### WHAT IS EXPECTED
The lines you need are those holding the word "Technical"; pull them from the material.
= = = = = = =
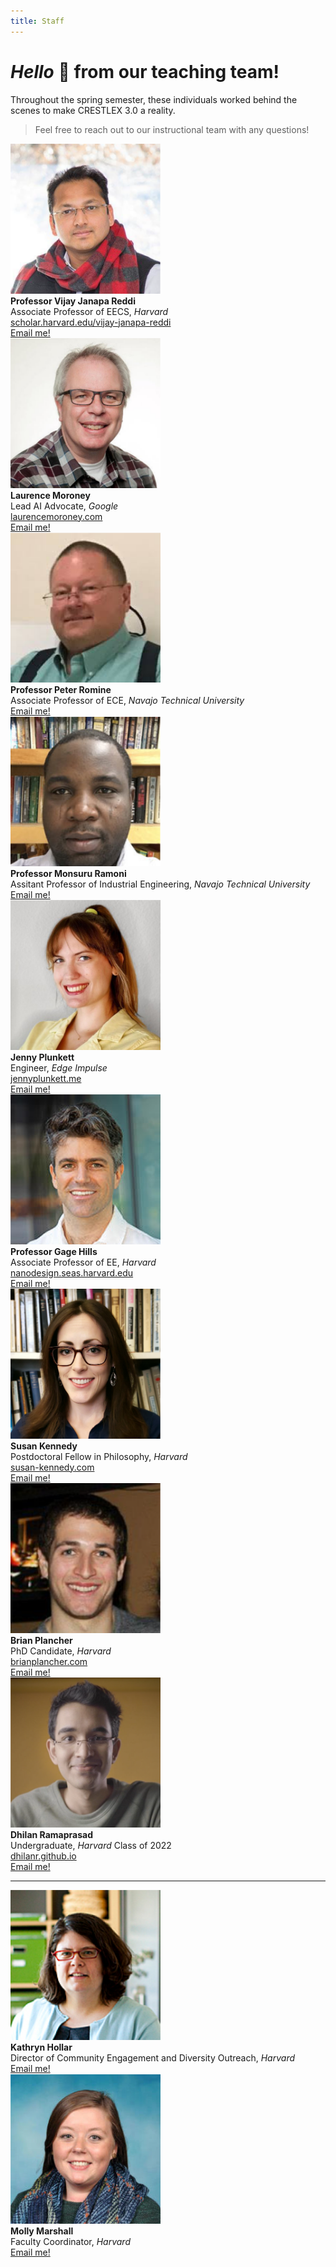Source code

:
 ```yaml
---
title: Staff
---
```

# *Hello* 👋 from our teaching team!

Throughout the spring semester, these individuals worked behind the scenes to make CRESTLEX 3.0 a reality.
> Feel free to reach out to our instructional team with any questions!

<div class="grid-container-team">
    <div class="grid-child">
      <img alt="Vijay Reddi" class="card-img img-thumbnail" src="/assets/team/vijay.png" style="max-height: 15rem; width: auto;">
    </div>
    <div class="grid-child">
        <b>Professor Vijay Janapa Reddi</b><br>
        Associate Professor of EECS, <i>Harvard</i><br>
        <a href="https://scholar.harvard.edu/vijay-janapa-reddi">scholar.harvard.edu/vijay-janapa-reddi</a><br>
        <a href="mailto:vj@eecs.harvard.edu"><i class="fas fa-envelope"></i> Email me!</a>
    </div> 
</div>


<div class="grid-container-team">
    <div class="grid-child">
      <img alt="Laurence Moroney" class="card-img img-thumbnail" src="/assets/team/laurence.png" style="max-height: 15rem; width: auto;">
    </div>
    <div class="grid-child">
        <b>Laurence Moroney</b><br>
        Lead AI Advocate, <i>Google</i><br>
        <a href="https://laurencemoroney.com/">laurencemoroney.com</a><br>
        <a href="mailto:lmoroney@google.com"><i class="fas fa-envelope"></i> Email me!</a>
    </div> 
</div>


<div class="grid-container-team">
    <div class="grid-child">
      <img alt="Peter Romine" class="card-img img-thumbnail" src="/assets/team/peter.png" style="max-height: 15rem; width: auto;">
    </div>
    <div class="grid-child">
        <b>Professor Peter Romine</b><br>
        Associate Professor of ECE, <i>Navajo Technical University</i><br>
        <!-- <a href="https://www.linkedin.com/in/peter-romine/">https://www.linkedin.com/in/peter-romine/</a><br> -->
        <a href="mailto:promine@navajotech.edu"><i class="fas fa-envelope"></i> Email me!</a>
    </div> 
</div>


<div class="grid-container-team">
    <div class="grid-child">
      <img alt="Monsuru Ramoni" class="card-img img-thumbnail" src="/assets/team/monsuru.png" style="max-height: 15rem; width: auto;">
    </div>
    <div class="grid-child">
        <b>Professor Monsuru Ramoni</b><br>
        Assitant Professor of Industrial Engineering, <i>Navajo Technical University</i><br>
        <!-- <a href="https://www.linkedin.com/in/peter-romine/">https://www.linkedin.com/in/peter-romine/</a><br> -->
        <a href="mailto:mramoni@navajotech.edu"><i class="fas fa-envelope"></i> Email me!</a>
    </div> 
</div>


<div class="grid-container-team">
    <div class="grid-child">
      <img alt="Jenny Plunkett" class="card-img img-thumbnail" src="/assets/team/jenny.png" style="max-height: 15rem; width: auto;">
    </div>
    <div class="grid-child">
        <b>Jenny Plunkett</b><br>
        Engineer, <i>Edge Impulse</i><br>
        <a href="http://jennyplunkett.me/">jennyplunkett.me</a><br>
        <a href="mailto:jenny@edgeimpulse.com"><i class="fas fa-envelope"></i> Email me!</a>
    </div> 
</div>


<div class="grid-container-team">
    <div class="grid-child">
      <img alt="Gage Hills" class="card-img img-thumbnail" src="/assets/team/gage.png" style="max-height: 15rem; width: auto;">
    </div>
    <div class="grid-child">
        <b>Professor Gage Hills</b><br>
        Associate Professor of EE, <i>Harvard</i><br>
        <a href="https://nanodesign.seas.harvard.edu/">nanodesign.seas.harvard.edu</a><br>
        <a href="mailto:ghills@seas.harvard.edu"><i class="fas fa-envelope"></i> Email me!</a>
    </div> 
</div>


<div class="grid-container-team">
    <div class="grid-child">
      <img alt="Susan Kennedy" class="card-img img-thumbnail" src="/assets/team/susan.png" style="max-height: 15rem; width: auto;">
    </div>
    <div class="grid-child">
        <b>Susan Kennedy</b><br>
        Postdoctoral Fellow in Philosophy, <i>Harvard</i><br>
        <a href="https://www.susan-kennedy.com/">susan-kennedy.com</a><br>
        <a href="mailto:susankennedy@fas.harvard.edu"><i class="fas fa-envelope"></i> Email me!</a>
    </div> 
</div>


<div class="grid-container-team">
    <div class="grid-child">
      <img alt="Brian Plancher" class="card-img img-thumbnail" src="/assets/team/brian.png" style="max-height: 15rem; width: auto;">
    </div>
    <div class="grid-child">
        <b>Brian Plancher</b><br>
        PhD Candidate, <i>Harvard</i><br>
        <a href="https://brianplancher.com/">brianplancher.com</a><br>
        <a href="mailto:brian_plancher@g.harvard.edu"><i class="fas fa-envelope"></i> Email me!</a>
    </div> 
</div>


<div class="grid-container-team">
    <div class="grid-child">
      <img alt="Dhilan Ramaprasad" class="card-img img-thumbnail" src="/assets/team/dhilan.png" style="max-height: 15rem; width: auto;">
    </div>
    <div class="grid-child">
        <b>Dhilan Ramaprasad</b><br>
        Undergraduate, <i>Harvard</i> Class of 2022<br>
        <a href="https://dhilanr.github.io/">dhilanr.github.io</a><br>
        <a href="mailto:dhilanramaprasad@college.harvard.edu"><i class="fas fa-envelope"></i> Email me!</a>
    </div> 
</div>

***

<div class="grid-container-team">
    <div class="grid-child">
      <img alt="Kathryn Hollar" class="card-img img-thumbnail" src="/assets/team/kathryn.png" style="max-height: 15rem; width: auto;">
    </div>
    <div class="grid-child">
        <b>Kathryn Hollar</b><br>
        Director of Community Engagement and Diversity Outreach, <i>Harvard</i><br>
        <!-- <a href="https://dhilanr.github.io/">dhilanr.github.io</a><br> -->
        <a href="mailto:hollar@seas.harvard.edu"><i class="fas fa-envelope"></i> Email me!</a>
    </div> 
</div>


<div class="grid-container-team">
    <div class="grid-child">
      <img alt="Molly Marshall" class="card-img img-thumbnail" src="/assets/team/molly.png" style="max-height: 15rem; width: auto;">
    </div>
    <div class="grid-child">
        <b>Molly Marshall</b><br>
        Faculty Coordinator, <i>Harvard</i><br>
        <!-- <a href="https://dhilanr.github.io/">dhilanr.github.io</a><br> -->
        <a href="mailto:mollymarshall@g.harvard.edu"><i class="fas fa-envelope"></i> Email me!</a>
    </div> 
</div>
= = = = = = =
### RESPONSE
        Associate Professor of ECE, <i>Navajo Technical University</i><br>
        Assitant Professor of Industrial Engineering, <i>Navajo Technical University</i><br>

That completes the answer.